Intermodal Transport in Europe: Combined Logistics in 2026
In 2026, the intermodal transport sector is entering a critical execution phase, with the Trans-European Transport Network (TEN-T) corridor upgrades translating into real operational changes across the continent. Intermodal transport — combining road and rail through standardized loading units — is no longer a niche alternative but a strategic necessity for European supply chains.
Advantages of the Combined Approach
Intermodal logistics provides businesses with several strategic advantages over traditional road-only transport:
Sustainability (Green Deal compliance): The rail leg of an intermodal route can reduce CO2 emissions by up to 70% compared to diesel road transport on certain routes, which is increasingly becoming a mandatory requirement for doing business in European markets.
Cost efficiency on long distances: Container delivery by rail on legs exceeding 500 km is significantly more economical than full road transport. For food, pharma, and high-value shippers, intermodal routes provide steadier delivery times with a smaller environmental footprint.
Resilience during disruptions: Intermodal logistics keeps cargo in the same loading unit — container, swap body, or trailer — across all transport modes, reducing handling risk and dependency on any single mode or border crossing.
Cargo security: The container is sealed by the shipper and opened only by the consignee, minimizing theft risk throughout the journey.
How the First and Last Mile Model Works
In the combined rail-road model, trucks handle the first and last mile — delivering containers to and from rail terminals — while rail handles the long-haul main leg, without unloading goods from the loading units.
For effective coordination of these processes, carriers and cargo owners need modern IT solutions. The CarGoPro platform allows you to quickly find container trucks and yard slots via transport search, calculate routes using the rate calculator, and automatically coordinate drivers via the Telegram bot with real-time GPS tracking.
Key Intermodal Terminals and Dry Ports in Europe
In 2026, terminal performance has become the limiting factor in combined transport efficiency, as TEN-T corridor upgrades create operational disruptions at key nodes. Major intermodal hubs actively handling EU freight include:
Małaszewicze (Poland) — one of the largest rail gauge-change terminals in Eastern Europe, handling containers between standard European gauge (1435 mm) and broad gauge (1520 mm) from the east.

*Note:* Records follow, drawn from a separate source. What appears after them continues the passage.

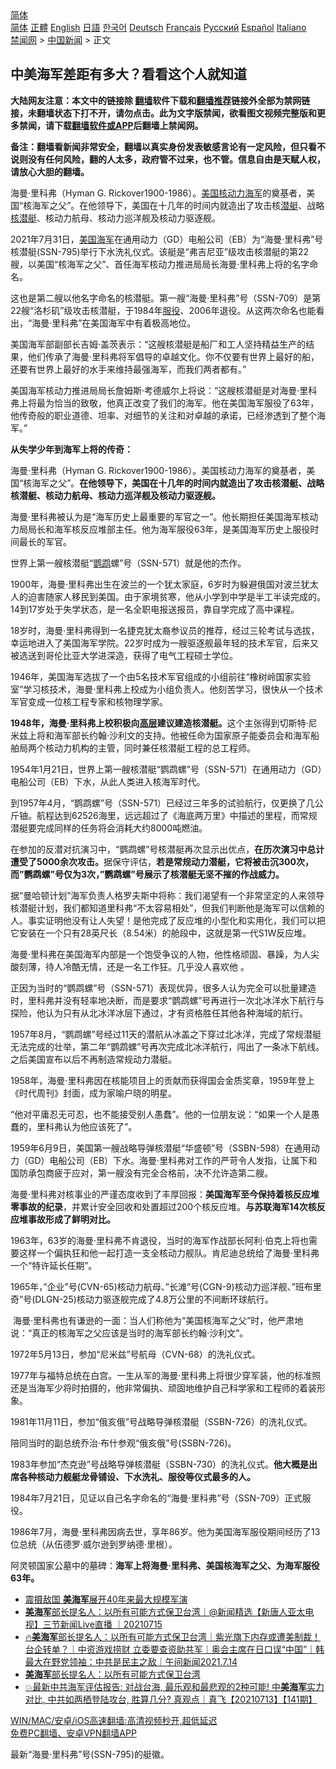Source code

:  <!-- 面包屑导航 --> <div class="breadcrumb"><!-- GTranslate: https://gtranslate.io/ -->  <div class="switcher notranslate">  <div class="selected">  <a href="#" onclick="return false;"> 简体</a>  </div>  <div class="option">  <a href="https://www.bannedbook.org" onclick="doGTranslate('zh-CN|zh-CN');jQuery('div.switcher div.selected a').html(jQuery(this).html());return false;" title="简体中文" class="nturl selected"> 简体</a>  <a href="https://www.bannedbook.org/zh-tw/" onclick="doGTranslate('zh-CN|zh-TW');jQuery('div.switcher div.selected a').html(jQuery(this).html());return false;" title="繁體中文" class="nturl"> 正體</a>  <a href="https://www.bannedbook.org/en/" onclick="doGTranslate('zh-CN|en');jQuery('div.switcher div.selected a').html(jQuery(this).html());return false;" title="English" class="nturl"> English</a>  <a href="https://www.bannedbook.org/ja/" onclick="doGTranslate('zh-CN|ja');jQuery('div.switcher div.selected a').html(jQuery(this).html());return false;" title="日本語" class="nturl"> 日語</a>  <a href="https://www.bannedbook.org/ko/" onclick="doGTranslate('zh-CN|ko');jQuery('div.switcher div.selected a').html(jQuery(this).html());return false;" title="한국어" class="nturl"> 한국어</a>  <a href="https://www.bannedbook.org/de/" onclick="doGTranslate('zh-CN|de');jQuery('div.switcher div.selected a').html(jQuery(this).html());return false;" title="Deutsch" class="nturl"> Deutsch</a>  <a href="https://www.bannedbook.org/fr/" onclick="doGTranslate('zh-CN|fr');jQuery('div.switcher div.selected a').html(jQuery(this).html());return false;" title="Français" class="nturl"> Français</a>  <a href="https://www.bannedbook.org/ru/" onclick="doGTranslate('zh-CN|ru');jQuery('div.switcher div.selected a').html(jQuery(this).html());return false;" title="Русский" class="nturl"> Русский</a>  <a href="https://www.bannedbook.org/es/" onclick="doGTranslate('zh-CN|es');jQuery('div.switcher div.selected a').html(jQuery(this).html());return false;" title="Español" class="nturl"> Español</a>  <a href="https://www.bannedbook.org/it/" onclick="doGTranslate('zh-CN|it');jQuery('div.switcher div.selected a').html(jQuery(this).html());return false;" title="Italiano" class="nturl"> Italiano</a>  </div>  </div>      <div class='breadcrumb-sub'><!-- Breadcrumb NavXT 6.3.0 --> <a href="https://www.bannedbook.org/" class="home">禁闻网</a> &gt; <a href="https://www.bannedbook.org/bnews/cnnews/" class="category">中国新闻</a> &gt; 正文</div></div><h2>中美海军差距有多大？看看这个人就知道</h2> <p class="notice"><b>大陆网友注意：本文中的链接除 <a href="https://github.com/bannedbook/fanqiang" >翻墙</a>软件下载和<a href="https://github.com/killgcd/justmysocks/blob/master/README.md">翻墙推荐</a>链接外全部为禁网链接，未翻墙状态下打不开，请勿点击。此为文字版禁闻，欲看图文视频完整版和更多禁闻，请下载<a href="https://github.com/bannedbook/fanqiang">翻墙软件或APP</a>后翻墙上禁闻网。</p><p>备注：翻墙看新闻非常安全，翻墙以真实身份发表敏感言论有一定风险，但只看不说则没有任何风险，翻的人太多，政府管不过来，也不管。信息自由是天赋人权，请放心大胆的翻墙。</b></p>  <div class="entry"> <p id="summary">海曼·里科弗（Hyman G. Rickover1900-1986）。<a href="https://www.bannedbook.org/bnews/tag/%e7%be%8e%e5%9b%bd/" class="st_tag internal_tag" rel="tag" title="标签 美国 下的日志">美国</a><a href="https://www.bannedbook.org/bnews/tag/%E6%A0%B8%E5%8A%A8%E5%8A%9B/" class="st_tag internal_tag" rel="tag" title="标签 核动力 下的日志">核动力</a><a href="https://www.bannedbook.org/bnews/tag/%e6%b5%b7%e5%86%9b/" class="st_tag internal_tag" rel="tag" title="标签 海军 下的日志">海军</a>的奠基者，美国“核海军之父”。在他领导下，美国在十几年的时间内就造出了攻击核<a href="https://www.bannedbook.org/bnews/tag/%E6%BD%9C%E8%89%87/" class="st_tag internal_tag" rel="tag" title="标签 潜艇 下的日志">潜艇</a>、战略<a href="https://www.bannedbook.org/bnews/tag/%e6%a0%b8%e6%bd%9c%e8%89%87/" class="st_tag internal_tag" rel="tag" title="标签 核潜艇 下的日志">核潜艇</a>、核动力航母、核动力巡洋舰及核动力驱逐舰。</p> <p id="conimg">2021年7月31日，<a href="https://www.bannedbook.org/bnews/tag/%e7%be%8e%e5%9b%bd%e6%b5%b7%e5%86%9b/" class="st_tag internal_tag" rel="tag" title="标签 美国海军 下的日志">美国海军</a>在通用动力（GD）电船公司（EB）为“海曼·里科弗”号核潜艇(SSN-795)举行下水洗礼仪式。该艇是“弗吉尼亚”级攻击核潜艇的第22艘，以美国“核海军之父”、首任海军核动力推进局局长海曼·里科弗上将的名字命名。</p> <p>这也是第二艘以他名字命名的核潜艇。第一艘“海曼·里科弗”号（SSN-709）是第22艘“洛杉矶”级攻击核潜艇，于1984年<a href="https://www.bannedbook.org/bnews/tag/%E6%9C%8D%E5%BD%B9/" class="st_tag internal_tag" rel="tag" title="标签 服役 下的日志">服役</a>、2006年退役。从这两次命名也能看出，“海曼·里科弗”在美国海军中有着极高地位。</p> <p>美国海军部副部长吉姆·盖茨表示：“这艘核潜艇是船厂和工人坚持精益生产的结果，他们传承了海曼·里科弗将军倡导的卓越文化。你不仅要有世界上最好的船，还要有世界上最好的水手来维持最强海军，而我们两者都有。”</p> <p>美国海军核动力推进局局长詹姆斯·考德威尔上将说：“这艘核潜艇是对海曼·里科弗上将最为恰当的致敬，他真正改变了我们的海军。他在美国海军服役了63年，他传奇般的职业道德、坦率、对细节的关注和对卓越的承诺，已经渗透到了整个海军。”</p> <p><strong>从失学少年到海军上将的传奇：</strong></p> <p>海曼·里科弗（Hyman G. Rickover1900-1986）。美国核动力海军的奠基者，美国“核海军之父”。<strong>在他领导下，美国在十几年的时间内就造出了攻击核潜艇、战略核潜艇、核动力航母、核动力巡洋舰及核动力驱逐舰。</strong></p> <p>海曼·里科弗被认为是“海军历史上最重要的军官之一”。他长期担任美国海军核动力局局长和海军核反应堆部主任。他为海军服役63年，是美国海军历史上服役时间最长的军官。</p> <p>世界上第一艘核潜艇“<a href="https://www.bannedbook.org/bnews/tag/%e9%b9%a6%e9%b9%89/" class="st_tag internal_tag" rel="tag" title="标签 鹦鹉 下的日志">鹦鹉</a>螺”号（SSN-571）就是他的杰作。</p>  <p>1900年，海曼·里科弗出生在波兰的一个犹太家庭，6岁时为躲避俄国对波兰犹太人的迫害随家人移民到美国。由于家境贫寒，他从小学到中学是半工半读完成的。14到17岁处于失学状态，是一名全职电报送报员，靠自学完成了高中课程。</p> <p>18岁时，海曼·里科弗得到一名捷克犹太裔参议员的推荐，经过三轮考试与选拔，幸运地进入了美国海军学院。22岁时成为一艘驱逐舰最年轻的技术军官，后来又被选送到哥伦比亚大学进深造，获得了电气工程硕士学位。</p> <p>1946年，美国海军选拔了一个由5名技术军官组成的小组前往“橡树岭国家实验室”学习核技术，海曼·里科弗上校成为小组负责人。他刻苦学习，很快从一个技术军官变成一位核工程专家和核物理学家。</p> <p><strong>1948年，海曼·里科弗上校积极向<span class='wp_keywordlink_affiliate'><a href="https://www.bannedbook.org/bnews/ccpdope/" title="中共高层内幕" target="_blank">高层</a></span>建议建造核潜艇。</strong>这个主张得到切斯特·尼米兹上将和海军部长约翰·沙利文的支持。他被任命为国家原子能委员会和海军船舶局两个核动力机构的主管，同时兼任核潜艇工程的总工程师。</p> <p>1954年1月21日，世界上第一艘核潜艇“鹦鹉螺”号（SSN-571）在通用动力（GD）电船公司（EB）下水，从此人类进入核海军时代。</p> <p>到1957年4月，“鹦鹉螺”号（SSN-571）已经过三年多的试验航行，仅更换了几公斤铀。航程达到62526海里，远远超过了《海底两万里》中描述的里程，而常规潜艇要完成同样的任务将会消耗大约8000吨燃油。</p> <p>在参加的反潜对抗演习中，“鹦鹉螺”号核潜艇再次显示出优点，<strong>在历次演习中总计遭受了5000余次攻击。</strong>据保守评估，<strong>若是常规动力潜艇，它将被击沉300次，而&#8221;鹦鹉螺&#8221;号仅为3次，&#8221;鹦鹉螺&#8221;号展示了核潜艇无坚不摧的作战威力。</strong></p> <p>据“曼哈顿计划”海军负责人格罗夫斯中将称：我们渴望有一个非常坚定的人来领导核潜艇计划，我们都知道里科弗“不太容易相处”，但我们判断他是海军可以信赖的人。事实证明他没有让人失望！是他完成了反应堆的小型化和实用化，我们可以把它安装在一个只有28英尺长（8.54米）的舱段中，这就是第一代S1W反应堆。</p> <p>海曼·里科弗在美国海军内部是一个饱受争议的人物，他性格顽固、暴躁，为人尖酸刻薄，待人冷酷无情，还是一名工作狂。几乎没人喜欢他 。</p>  <p>正因为当时的“鹦鹉螺”号（SSN-571）表现优异，很多人认为完全可以批量建造时，里科弗并没有轻率地决断，而是要求“鹦鹉螺”号再进行一次北冰洋水下航行与探险，他认为只有从北冰洋冰层下通过，才有资格胜任其他各种海域的航行。</p> <p>1957年8月，“鹦鹉螺”号经过11天的潜航从冰盖之下穿过北冰洋，完成了常规潜艇无法完成的壮举，第二年“鹦鹉螺”号再次完成北冰洋航行，闯出了一条冰下航线。之后美国宣布以后不再制造常规动力潜艇。</p> <p>1958年，海曼·里科弗因在核能项目上的贡献而获得国会金质奖章，1959年登上《时代周刊》封面，成为家喻户晓的明星。</p> <p>“他对平庸忍无可忍，也不能接受别人愚蠢”。他的一位朋友说：“如果一个人是愚蠢的，里科弗认为他应该死了”。</p> <p>1959年6月9日，美国第一艘战略导弹核潜艇“华盛顿”号（SSBN-598）在通用动力（GD）电船公司（EB）下水。海曼·里科弗对工作的严苛令人发指，让属下和国防承包商疲于应对，第一艘没有完全合格前，决不允许造第二艘。</p> <p>海曼·里科弗对核事业的严谨态度收到了丰厚回报：<strong>美国海军至今保持着核反应堆零事故的纪录</strong>，并累计安全回收和处置超过200个核反应堆。<strong>与苏联海军14次核反应堆事故形成了鲜明对比。</strong></p> <p>1963年，63岁的海曼·里科弗不肯退役，当时的海军作战部长阿利·伯克上将也需要这样一个偏执狂和他一起打造一支全核动力舰队。肯尼迪总统给了海曼·里科弗一个“特许延长任期”。</p> <p>1965年，&#8221;企业&#8221;号(CVN-65)核动力航母、&#8221;长滩&#8221;号(CGN-9)核动力巡洋舰、&#8221;班布里奇&#8221;号(DLGN-25)核动力驱逐舰完成了4.8万公里的不间断环球航行。</p> <p>&nbsp;海曼·里科弗也有谦逊的一面：当人们称他为“美国核海军之父”时，他严肃地说：“真正的核海军之父应该是当时的海军部长约翰·沙利文”。</p>  <p>1972年5月13日，参加“尼米兹”号航母（CVN-68）的洗礼仪式。</p> <p>1977年与福特总统在白宫。一生从军的海曼·里科弗上将很少穿军装，他的标准照还是当海军少将时拍摄的，他非常偏执、顽固地维护自己科学家和工程师的着装形象。</p> <p>1981年11月11日，参加“俄亥俄”号战略导弹核潜艇（SSBN-726）的洗礼仪式。</p> <p>陪同当时的副总统乔治·布什参观“俄亥俄”号(SSBN-726)。</p> <p>1983年参加“杰克逊”号战略导弹核潜艇（SSBN-730）的洗礼仪式。<strong>他大概是出席各种核动力舰艇龙骨铺设、下水洗礼、服役等仪式最多的人。</strong></p> <p>1984年7月21日，见证以自己名字命名的“海曼·里科弗”号（SSN-709）正式服役。</p> <p>1986年7月，海曼·里科弗因病去世，享年86岁。他为美国海军服役期间经历了13位总统（从伍德罗·威尔逊到罗纳德·里根）。</p> <p>阿灵顿国家公墓中的墓碑：<strong>海军上将海曼·里科弗、美国核海军之父、为海军服役63年。</strong></p> <ul class='op-related-articles' title='相关阅读'> <li><a href='https://www.bannedbook.org/bnews/comments/20210804/1600001.html' target='_blank'>震摄敌国 <b>美海军</b>展开40年来最大规模军演</a></li> <li><a href='https://www.bannedbook.org/bnews/bannedvideo/20210715/1587638.html' target='_blank'><b>美海军</b>部长提名人：以所有可能方式保卫台湾｜@新闻精选【新唐人亚太电视】三节新闻Live直播 ｜20210715</a></li> <li><a href='https://www.bannedbook.org/bnews/taiwannews/20210714/1586854.html' target='_blank'>🔥<b>美海军</b>部长提名人：以所有可能方式保卫台湾｜紫光旗下内存或遭美制裁！台企转单？｜中资游戏捞财 立委要查资助共军｜奥会主席在日口误“中国”｜韩最大在野党领袖：中共是民主之敌｜午间新闻2021.7.14</a></li> <li><a href='https://www.bannedbook.org/bnews/cbnews/20210714/1586696.html' target='_blank'><b>美海军</b>部长提名人：以所有可能方式保卫台湾</a></li> <li><a href='https://www.bannedbook.org/bnews/bannedvideo/20210713/1586217.html' target='_blank'>💥最新中共海军评估报告: 对战台海, 最乐观和最悲观的2种可能! 中<b>美海军</b>实力对比, 中共如两栖登陆攻台, 胜算几分? 真观点｜真飞【20210713】【141期】</a></li> </ul> <p class="texttj"> <a href="https://github.com/bannedbook/fanqiang/wiki/V2ray%E6%9C%BA%E5%9C%BA" target="_blank">WIN/MAC/安卓/iOS高速翻墙:高清视频秒开,超低延迟</a><br/> <a href="https://github.com/bannedbook/fanqiang/wiki/%E7%A6%81%E9%97%BB%E7%BD%91%E5%AE%89%E5%8D%93%E7%BF%BB%E5%A2%99%E6%96%B0%E9%97%BBAPP" target="_blank">免费PC翻墙、安卓VPN翻墙APP</a></p> <p>最新“海曼·里科弗”号(SSN-795)的艇徽。</p><a name='sharetosocial'></a>  <div style="margin-bottom:5px;padding-bottom:5px;clear:both"> <div id="archive-pix-1" class="banner-ads"> <!-- AuctionX Display platform tag START --> <div id="26318x728x90x621x_ADSLOT2" clicktrack="%%CLICK_URL_ESC%%"></div> <!-- AuctionX Display platform tag END --> </div> <div id="archive-pix-2" class="banner-ads"> <!-- AuctionX Display platform tag START --> <div id="26315x300x250x621x_ADSLOT2" clicktrack="%%CLICK_URL_ESC%%"></div> <!-- AuctionX Display platform tag END --> </div> </div>  <div id="archive-pix-1" class="banner-ads"> <!-- AuctionX Display platform tag START --> <div id="26318x728x90x621x_ADSLOT3" clicktrack="%%CLICK_URL_ESC%%"></div> <!-- AuctionX Display platform tag END --> </div> </div><!--END ENTRY--> 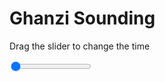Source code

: <h1>Ghanzi Sounding</h1>
<p>Drag the slider to change the time</p>

<div class="slidecontainer">
<input oninput='setImage(this)' class="slider" type="range" min="0" max="5" value="0" step="1" />
<img id='img'/>
</div>

<script>
var img = document.getElementById('img');
var img_array = ['/assets/images/skwt/skd_ghanzi_wrfout_d01_2020-06-14_12:00:00.png',
'/assets/images/skwt/skd_ghanzi_wrfout_d01_2020-06-14_18:00:00.png',
'/assets/images/skwt/skd_ghanzi_wrfout_d01_2020-06-15_00:00:00.png',
'/assets/images/skwt/skd_ghanzi_wrfout_d01_2020-06-15_06:00:00.png',
'/assets/images/skwt/skd_ghanzi_wrfout_d01_2020-06-15_12:00:00.png',];
function setImage(obj)
{
        var value = obj.value;
        img.src = img_array[value];

}
</script>
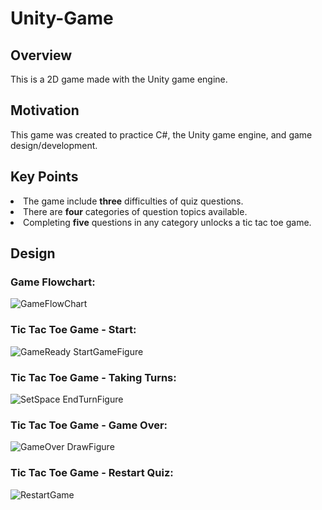 # Unity-Game
<h2>Overview</h2>
This is a 2D game made with the Unity game engine.
<h2>Motivation</h2>
This game was created to practice C#, the Unity game engine, and game design/development.
<h2>Key Points</h2>
<li>The game include <b>three</b> difficulties of quiz questions.</li>
<li>There are <b>four</b> categories of question topics available.</li>
<li>Completing <b>five</b> questions in any category unlocks a tic tac toe game.</li>

<h2>Design</h2>
<h3>Game Flowchart:</h3>

![GameFlowChart](https://user-images.githubusercontent.com/107216125/177210099-45d01b1f-e209-4b8e-88b8-76e2ea407e35.png)

<h3>Tic Tac Toe Game - Start:</h3>

![GameReady StartGameFigure](https://user-images.githubusercontent.com/107216125/177210467-58f3a70a-951a-404a-be61-f7c73c9664dd.png)

<h3>Tic Tac Toe Game - Taking Turns:</h3>

![SetSpace EndTurnFigure](https://user-images.githubusercontent.com/107216125/177210473-df4520db-8189-4299-add9-af261df3b11d.png)

<h3>Tic Tac Toe Game - Game Over:</h3>

![GameOver DrawFigure](https://user-images.githubusercontent.com/107216125/177210484-faab78d3-9e39-4516-b921-bf83f8061494.png)

<h3>Tic Tac Toe Game - Restart Quiz:</h3>

![RestartGame](https://user-images.githubusercontent.com/107216125/177210495-54d4aec3-7b1c-4616-8810-b131a15d9416.png)
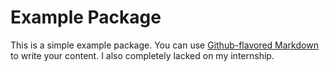 # Example Package

This is a simple example package. You can use
[Github-flavored Markdown](https://guides.github.com/features/mastering-markdown/)
to write your content.
I also completely lacked on my internship.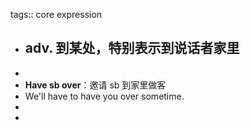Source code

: tags:: core expression

- ## adv. 到某处，特别表示到说话者家里
-
- **Have sb over**：邀请 sb 到家里做客
- We'll have to have you over sometime.
-
-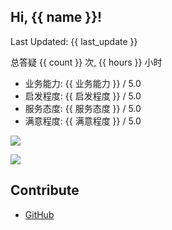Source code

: ## Hi, {{ name }}!

Last Updated: {{ last_update }}

总答疑 {{ count }} 次, {{ hours }} 小时

- 业务能力: {{ 业务能力 }} / 5.0
- 启发程度: {{ 启发程度 }} / 5.0
- 服务态度: {{ 服务态度 }} / 5.0
- 满意程度: {{ 满意程度 }} / 5.0

![](bar.png)

![](pie.png)

## Contribute

- [GitHub](https://github.com/liblaf/wydyf)
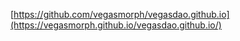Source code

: [https://github.com/vegasmorph/vegasdao.github.io](https://vegasmorph.github.io/vegasdao.github.io/)
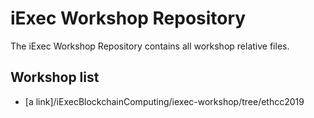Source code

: # iExec Workshop Repository
The iExec Workshop Repository contains all workshop relative files.

## Workshop list
- [a link]/iExecBlockchainComputing/iexec-workshop/tree/ethcc2019
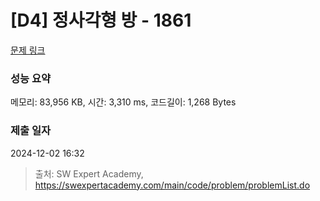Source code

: # [D4] 정사각형 방 - 1861 

[문제 링크](https://swexpertacademy.com/main/code/problem/problemDetail.do?contestProbId=AV5LtJYKDzsDFAXc) 

### 성능 요약

메모리: 83,956 KB, 시간: 3,310 ms, 코드길이: 1,268 Bytes

### 제출 일자

2024-12-02 16:32



> 출처: SW Expert Academy, https://swexpertacademy.com/main/code/problem/problemList.do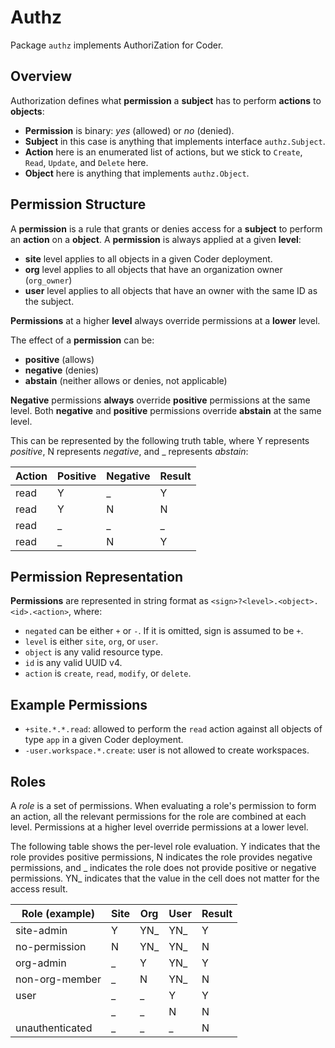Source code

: # Authz

Package `authz` implements AuthoriZation for Coder.

## Overview

Authorization defines what **permission** a **subject** has to perform **actions** to **objects**:
- **Permission** is binary: *yes* (allowed) or *no* (denied).
- **Subject** in this case is anything that implements interface `authz.Subject`.
- **Action** here is an enumerated list of actions, but we stick to `Create`, `Read`, `Update`, and `Delete` here.
- **Object** here is anything that implements `authz.Object`.

## Permission Structure

A **permission** is a rule that grants or denies access for a **subject** to perform an **action** on a **object**.
A **permission** is always applied at a given **level**:

- **site** level applies to all objects in a given Coder deployment.
- **org** level applies to all objects that have an organization owner (`org_owner`)
- **user** level applies to all objects that have an owner with the same ID as the subject.

**Permissions** at a higher **level** always override permissions at a **lower** level.

The effect of a **permission** can be:
- **positive** (allows)
- **negative** (denies)
- **abstain** (neither allows or denies, not applicable)

**Negative** permissions **always** override **positive** permissions at the same level.
Both **negative** and **positive** permissions override **abstain** at the same level.

This can be represented by the following truth table, where Y represents *positive*, N represents *negative*, and _ represents *abstain*:

| Action | Positive | Negative | Result |
|--------|----------|----------|--------|
| read   | Y        | _        | Y      |
| read   | Y        | N        | N      |
| read   | _        | _        | _      |
| read   | _        | N        | Y      |


## Permission Representation

**Permissions** are represented in string format as `<sign>?<level>.<object>.<id>.<action>`, where:

- `negated` can be either `+` or `-`. If it is omitted, sign is assumed to be `+`.
- `level` is either `site`, `org`, or `user`.
- `object` is any valid resource type.
- `id` is any valid UUID v4.
- `action` is `create`, `read`, `modify`, or `delete`.

## Example Permissions

- `+site.*.*.read`: allowed to perform the `read` action against all objects of type `app` in a given Coder deployment.
- `-user.workspace.*.create`: user is not allowed to create workspaces.

## Roles

A *role* is a set of permissions. When evaluating a role's permission to form an action, all the relevant permissions for the role are combined at each level. Permissions at a higher level override permissions at a lower level.

The following table shows the per-level role evaluation.
Y indicates that the role provides positive permissions, N indicates the role provides negative permissions, and _ indicates the role does not provide positive or negative permissions. YN_ indicates that the value in the cell does not matter for the access result.

| Role (example)  | Site | Org | User | Result |
|-----------------|------|-----|------|--------|
| site-admin      | Y    | YN_ | YN_  | Y      |
| no-permission   | N    | YN_ | YN_  | N      |
| org-admin       | _    | Y   | YN_  | Y      |
| non-org-member  | _    | N   | YN_  | N      |
| user            | _    | _   | Y    | Y      |
|                 | _    | _   | N    | N      |
| unauthenticated | _    | _   | _    | N      |

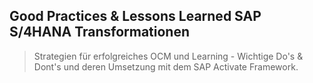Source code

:## Good Practices & Lessons Learned SAP S/4HANA Transformationen

> Strategien für erfolgreiches OCM und Learning - Wichtige Do's & Dont's und deren Umsetzung mit dem SAP Activate Framework.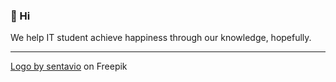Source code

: ### 👋 Hi
We help IT student achieve happiness through our knowledge, hopefully.

----

<a href="https://www.freepik.com/free-vector/help-support-assistance-safety-two-hands-logo_14241077.htm#query=helping%20hand%20logo&position=1&from_view=keyword&track=ais">Logo by sentavio</a> on Freepik
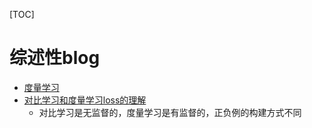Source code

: [TOC]



# 综述性blog

- [度量学习](https://blog.csdn.net/xiaopihaierletian/article/details/53463253)
- [对比学习和度量学习loss的理解](https://blog.csdn.net/orangerfun/article/details/124003841)
  - 对比学习是无监督的，度量学习是有监督的，正负例的构建方式不同

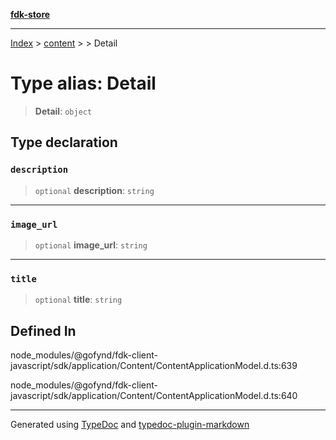 [**fdk-store**](../../../README.md)
***

[Index](../../../API.md) > [content](../../README.md) > [<internal>](../README.md) > Detail

# Type alias: Detail

> **Detail**: `object`

## Type declaration

### `description`

> `optional` **description**: `string`

***

### `image_url`

> `optional` **image\_url**: `string`

***

### `title`

> `optional` **title**: `string`

## Defined In

node\_modules/@gofynd/fdk-client-javascript/sdk/application/Content/ContentApplicationModel.d.ts:639

node\_modules/@gofynd/fdk-client-javascript/sdk/application/Content/ContentApplicationModel.d.ts:640

***
Generated using [TypeDoc](https://typedoc.org/) and [typedoc-plugin-markdown](https://www.npmjs.com/package/typedoc-plugin-markdown)
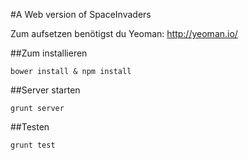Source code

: #A Web version of SpaceInvaders

Zum aufsetzen benötigst du Yeoman: http://yeoman.io/


##Zum installieren

    bower install & npm install

##Server starten

    grunt server

##Testen

    grunt test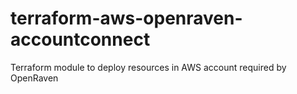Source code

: # terraform-aws-openraven-accountconnect
Terraform module to deploy resources in AWS account required by OpenRaven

Chop (Ukraine-Slovakia border) — an open-access terminal equipped with two track systems — European standard gauge (1435 mm) and broad gauge — serving as a key gateway between Eastern and Western European rail networks.
Vienna Freight Centre (Austria) — an expanding hub making efficient EU-wide transport easier while keeping emissions down.
Novi Sad (Serbia) — Herne (Germany) — a new intermodal rail service launched in March 2026, offering three weekly departures with a transit time of around 45 hours, connecting South-Eastern Europe with the Rhine-Ruhr industrial region.
The electronic Freight Transport Information (eFTI) framework now enables digital exchange of regulatory freight information, which is especially important for intermodal chains that multiply documentation touchpoints at terminals, mode changes, and cross-border checks.